Nous avons reçu de Simonne une lettre intéressante ; elle aura donc réintégré son domicile, avec Nicolas et Martine, ces jours-ci. J’aime à croire que l’argent [du] Nicolas de F. lui aura été remis, et qu’elle est sans souci de ce côté-là. Nous comptions que cette somme, envoyée télégraphiquement, te parviendrait avant ton départ ! On nous l’avait fait espérer. Je regrette que tu aies eu ces ennuis au dernier moment.

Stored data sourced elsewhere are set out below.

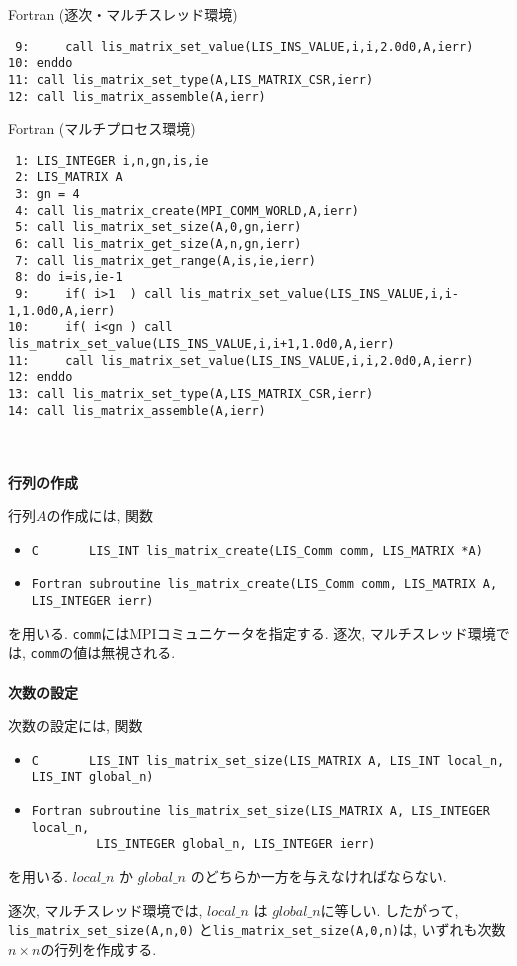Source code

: \documentclass[a4paper]{jarticle}
\begin{document}
{{\begin{itembox}[l]{Fortran (逐次・マルチスレッド環境)}
\begin{verbatim}
 9:     call lis_matrix_set_value(LIS_INS_VALUE,i,i,2.0d0,A,ierr)
10: enddo
11: call lis_matrix_set_type(A,LIS_MATRIX_CSR,ierr)
12: call lis_matrix_assemble(A,ierr)
\end{verbatim}
\end{itembox}
\begin{itembox}[l]{Fortran (マルチプロセス環境)}
\small
\begin{verbatim}
 1: LIS_INTEGER i,n,gn,is,ie                 
 2: LIS_MATRIX A
 3: gn = 4
 4: call lis_matrix_create(MPI_COMM_WORLD,A,ierr)
 5: call lis_matrix_set_size(A,0,gn,ierr)
 6: call lis_matrix_get_size(A,n,gn,ierr)
 7: call lis_matrix_get_range(A,is,ie,ierr)
 8: do i=is,ie-1
 9:     if( i>1  ) call lis_matrix_set_value(LIS_INS_VALUE,i,i-1,1.0d0,A,ierr)
10:     if( i<gn ) call lis_matrix_set_value(LIS_INS_VALUE,i,i+1,1.0d0,A,ierr)
11:     call lis_matrix_set_value(LIS_INS_VALUE,i,i,2.0d0,A,ierr)
12: enddo
13: call lis_matrix_set_type(A,LIS_MATRIX_CSR,ierr)
14: call lis_matrix_assemble(A,ierr)
\end{verbatim}
\end{itembox}
\\ \\
\noindent
{\bf 行列の作成}

行列$A$の作成には, 関数
\begin{itemize}
\item \verb|C       LIS_INT lis_matrix_create(LIS_Comm comm, LIS_MATRIX *A)|
\item \verb|Fortran subroutine lis_matrix_create(LIS_Comm comm, LIS_MATRIX A, LIS_INTEGER ierr)|
\end{itemize}
を用いる. 
{\tt comm}にはMPIコミュニケータを指定する. 逐次, マルチスレッド環境では, {\tt comm}の値は無視される. 
\\ \\
\noindent
{\bf 次数の設定}

次数の設定には, 関数
\begin{itemize}
\item \verb|C       LIS_INT lis_matrix_set_size(LIS_MATRIX A, LIS_INT local_n, LIS_INT global_n)|
\item \verb|Fortran subroutine lis_matrix_set_size(LIS_MATRIX A, LIS_INTEGER local_n,|\\
      \verb|         LIS_INTEGER global_n, LIS_INTEGER ierr)|
\end{itemize}
を用いる. 
$local\_n$ か $global\_n$ のどちらか一方を与えなければならない. 

逐次, マルチスレッド環境では, $local\_n$ $は$ $global\_n$に等しい. 
したがって, 
\verb|lis_matrix_set_size(A,n,0)|
と\verb|lis_matrix_set_size(A,0,n)|は, いずれも次数$n \times n$の行列を作成する. 

}}
\end{document}
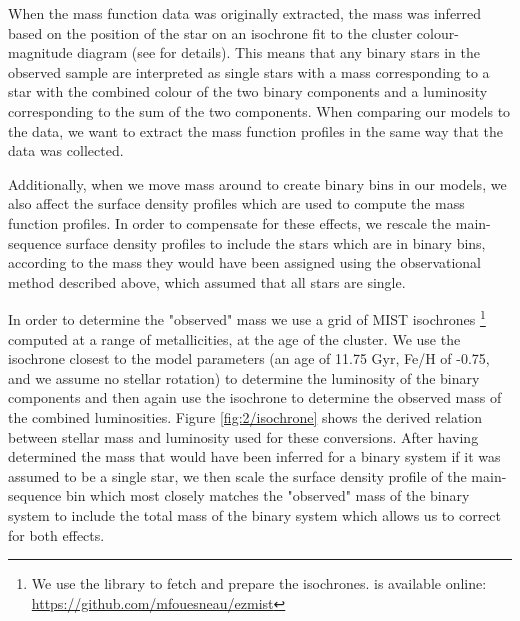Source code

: When the mass function data was originally extracted, the mass was inferred based on the position of
the star on an isochrone fit to the cluster colour-magnitude diagram (see \citealt{Sollima2017} for
details). This means that any binary stars in the observed sample are interpreted as single stars
with a mass corresponding to a star with the combined colour of the two binary components and a
luminosity corresponding to the sum of the two components. When comparing our models to the data, we
want to extract the mass function profiles in the same way that the data was collected.

Additionally, when we move mass around to create binary bins in our models, we also affect the
surface density profiles which are used to compute the mass function profiles. In order to
compensate for these effects, we rescale the main-sequence surface density profiles to include the
stars which are in binary bins, according to the mass they would have been assigned using the
observational method described above, which assumed that all stars are single.

In order to determine the "observed" mass we use a grid of MIST isochrones
\citep{Dotter2016,Choi2016}\footnote{We use the  library to fetch and prepare the
isochrones.  is available online: \url{https://github.com/mfouesneau/ezmist}} computed
at a range of metallicities, at the age of the cluster. We use the isochrone closest to the model
parameters (an age of 11.75 Gyr, Fe/H of -0.75, and we assume no stellar rotation) to determine the
luminosity of the binary components and then again use the isochrone to determine the observed mass
of the combined luminosities. Figure \ref{fig:2/isochrone} shows the derived relation between
stellar mass and luminosity used for these conversions. After having determined the mass that would
have been inferred for a binary system if it was assumed to be a single star, we then scale the
surface density profile of the main-sequence bin which most closely matches the "observed" mass of
the binary system to include the total mass of the binary system which allows us to correct for both
effects.


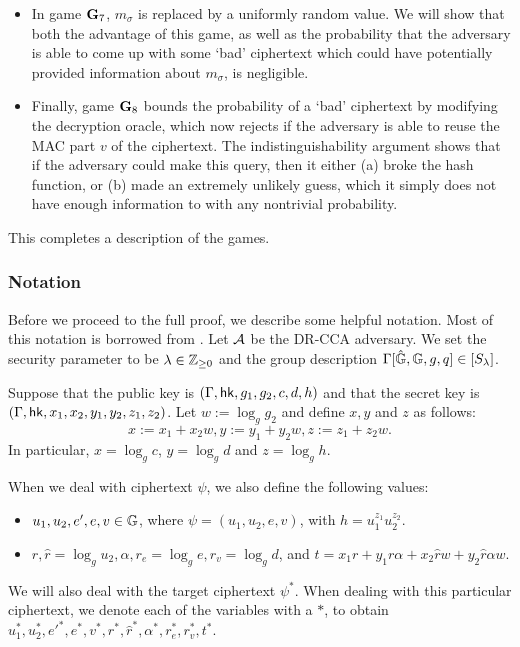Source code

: \begin{itemize}
	\item In game $\mathbf{G}_7$, $m_\sigma$ is replaced by a uniformly random value. We will show that both the advantage of this game, as well as the probability that the adversary is able to come up with some `bad' ciphertext which could have potentially provided information about $m_\sigma$, is negligible.
	\item Finally, game $\mathbf{G}_8$ bounds the probability of a `bad' ciphertext by modifying the decryption oracle, which now rejects if the adversary is able to reuse the MAC part $v$ of the ciphertext. The indistinguishability argument shows that if the adversary could make this query, then it either (a) broke the hash function, or (b) made an extremely unlikely guess, which it simply does not have enough information to with any nontrivial probability.
\end{itemize}

This completes a description of the games. 

\subsubsection{Notation} Before we proceed to the full proof, we describe some helpful notation. Most of this notation is borrowed from \cite{cs01}. Let $\mathcal{A}$ be the DR-CCA adversary. We set the security parameter to be $\lambda\in\mathbb{Z}_{\geq 0}$ and the group description $\Gamma[\hat{\mathbb{G}},\mathbb{G},g,q]\in[S_\lambda]$.

Suppose that the public key is $(\Gamma,\mathsf{hk},g_1, g_2, c,d,h)$ and that the secret key is $(\Gamma,\mathsf{hk},x_1,x_2,y_1,y_2,z_1,z_2)$. Let $w:=\log_{g}g_2$ and define $x,y$ and $z$ as follows: $$x:=x_1+x_2w, y:= y_1+y_2w, z:= z_1+z_2w.$$ In particular, $x=\log_{g}c$, $y=\log_gd$ and $z=\log_g h$.

When we deal with ciphertext $\psi$, we also define the following values:
\begin{itemize}
	\item $u_1,u_2,e',e,v\in\mathbb{G}$, where $\psi = (u_1,u_2,e,v)$, with $h = u_1^{z_1}u_2^{z_2}$.
	\item $r,\hat{r} = \log_gu_2, \alpha, r_e = \log_ge, r_v = \log_g d$, and $t = x_1r + y_1r\alpha + x_2\hat{r}w + y_2\hat{r}\alpha w$.
\end{itemize}

We will also deal with the target ciphertext $\psi^{*}$. When dealing with this particular ciphertext, we denote each of the variables with a $*$, to obtain $u_1^{*}, u_2^{*}, {e'}^{*}, e^{*}, v^{*}, r^{*},\hat{r}^{*}, \alpha^{*}, r_e^{*}, r_v^{*}, t^{*}.$


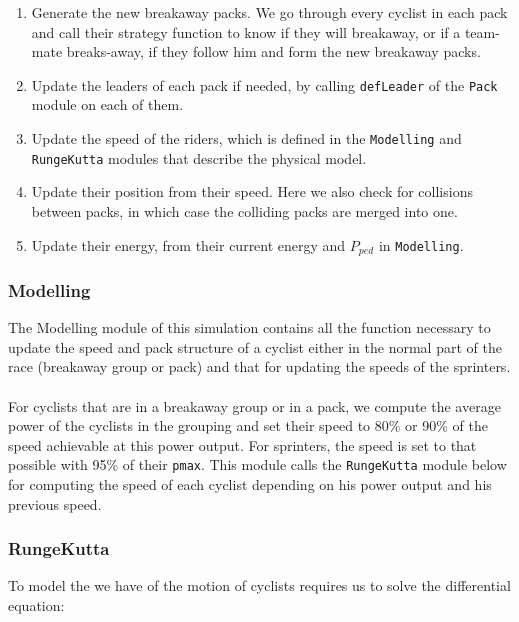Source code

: \documentclass[10pt, a4paper]{report}
\begin{document}
\begin{enumerate}
\item Generate the new breakaway packs. We go through every cyclist in each pack and call their strategy function to know if they will breakaway, or if a team-mate breaks-away, if they follow him and form the new breakaway packs.
\item Update the leaders of each pack if needed, by calling \texttt{defLeader} of the \texttt{Pack} module on each of them.
\item Update the speed of the riders, which is defined in the \texttt{Modelling} and \texttt{RungeKutta} modules that describe the physical model.
\item Update their position from their speed. Here we also check for collisions between packs, in which case the colliding packs are merged into one.
\item Update their energy, from their current energy and $P_{ped}$ in \texttt{Modelling}.
\end{enumerate}

\subsubsection{Modelling}

The Modelling module of this simulation contains all the function necessary to update the speed and pack structure of a cyclist either in the normal part of the race (breakaway group or pack) and that for updating the speeds of the sprinters. \\\\
For cyclists that are in a breakaway group or in a pack, we compute the average power of the cyclists in the grouping and set their speed to 80\% or 90\% of the speed achievable at this power output. For sprinters, the speed is set to that possible with 95\% of their \texttt{pmax}. This module calls the \texttt{RungeKutta} module below for computing the speed of each cyclist depending on his power output and his previous speed.

\subsubsection{RungeKutta}

To model the we have of the motion of cyclists requires us to solve the differential equation:
\end{document}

Je suis toujours encore occupé à faire rentrer les sommes qui te sont dues : les gens paraissent, en général, peu pressés de s’acquitter [p. 2] de leurs dettes. Les Basler Nachrichten ne réagissent pas à mes sollicitations, directes ou indirectes. La Baconnière ne s’exécute que par petits versements ; mais je ne perds pas de vue tes intérêts, et je tiens tes comptes à jour.

Je t’ai adressé, en son temps, une enveloppe contenant plusieurs coupures de journaux, rendant compte de la représentation de Nicolas de F. ; je crains que tu ne l’aies pas reçue. Les journaux socialistes et d’extrême droite ont fait preuve d’un égal parti pris de dénigrement ; la clique [Illisible] a fait, elle aussi, son possible pour enrayer l’élan et éteindre l’enthousiasme ; elle n’y a d’ailleurs pas réussi.

Tes amis répètent en général que ton absence se prolonge ; ils disent qu’on aurait, plus que jamais, besoin de toi dans les actuelles conjonctures. Il est évident que Rome se livre à une propagande de grand style, et sans précédent. Si tu étais là, les articles que tu écrirais donneraient du fil à retordre aux [Illisibles] catholiques, et nous réconforteraient. En attendant, j’explique à ceux qui en parlent, les raisons que tu avais de t’en aller, et les motifs du prolongement de ton séjour là-bas. Quelques-uns ici sont encore à penser que l’on ne peut servir la Suisse que sous l’uniforme !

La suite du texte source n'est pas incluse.